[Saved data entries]
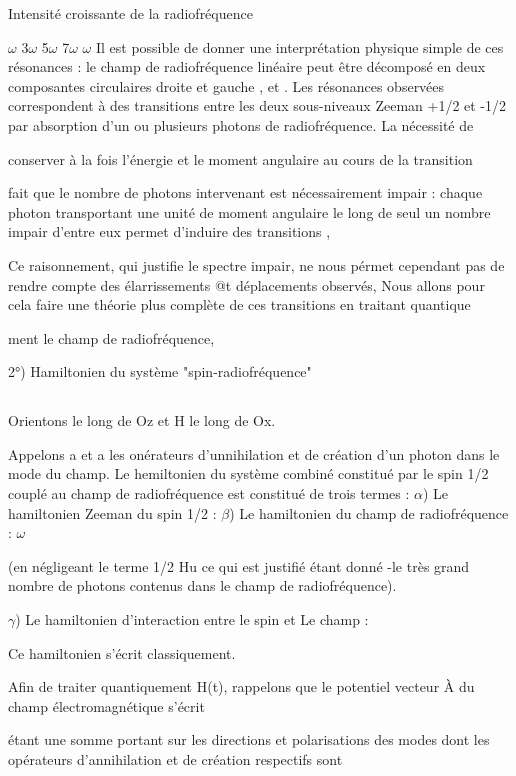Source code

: Intensité croissante
de la radiofréquence

 $\omega$ 3$\omega$ 5$\omega$ 7$\omega$ $\omega$
Il est possible de donner une interprétation physique simple de ces
résonances : le champ de radiofréquence linéaire peut être décomposé en deux
composantes circulaires droite et gauche , et . Les résonances observées correspondent à des transitions entre les deux sous-niveaux Zeeman +1/2 et -1/2
par absorption d'un ou plusieurs photons de radiofréquence. La nécessité de

conserver à la fois l'énergie et le moment angulaire au cours de la transition

fait que le nombre de photons intervenant est nécessairement impair : chaque
photon transportant une unité de moment angulaire le long de seul un
nombre impair d'entre eux permet d'induire des transitions ,

Ce raisonnement, qui justifie le spectre impair, ne nous pérmet cependant pas
de rendre compte des élarrissements @t déplacements observés, Nous allons pour
cela faire une théorie plus complète de ces transitions en traitant quantique

ment le champ de radiofréquence,

2°) Hamiltonien du système "spin-radiofréquence"

\subsection{}%

Orientons  le long de Oz et H le long de Ox.

Appelons a et a les onérateurs d'unnihilation et de création d'un
photon dans le mode du champ. Le hemiltonien du système combiné constitué par
le spin 1/2 couplé au champ de radiofréquence est constitué de trois termes :
$\alpha$) Le hamiltonien Zeeman du spin 1/2 :
$\beta$) Le hamiltonien du champ de radiofréquence : $\omega$

(en négligeant le terme 1/2 Hu ce qui est justifié étant donné -le très grand
nombre de photons contenus dans le champ de radiofréquence).

$\gamma$) Le hamiltonien d'interaction entre le spin et Le champ : 

Ce hamiltonien s'écrit classiquement.


Afin de traiter quantiquement H(t), rappelons que le potentiel
vecteur À du champ électromagnétique s'écrit

étant une somme portant sur les directions et polarisations des modes
dont les opérateurs d'annihilation et de création respectifs sont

=== Work item ===
Could you repeat exactly the lines above from the line with "Il est possible" up to and including the line with "Ce raisonnement, qui", and only those?

=== Solution for this task ===
Il est possible de donner une interprétation physique simple de ces
résonances : le champ de radiofréquence linéaire peut être décomposé en deux
composantes circulaires droite et gauche , et . Les résonances observées correspondent à des transitions entre les deux sous-niveaux Zeeman +1/2 et -1/2
par absorption d'un ou plusieurs photons de radiofréquence. La nécessité de

conserver à la fois l'énergie et le moment angulaire au cours de la transition

fait que le nombre de photons intervenant est nécessairement impair : chaque
photon transportant une unité de moment angulaire le long de seul un
nombre impair d'entre eux permet d'induire des transitions ,

Ce raisonnement, qui justifie le spectre impair, ne nous pérmet cependant pas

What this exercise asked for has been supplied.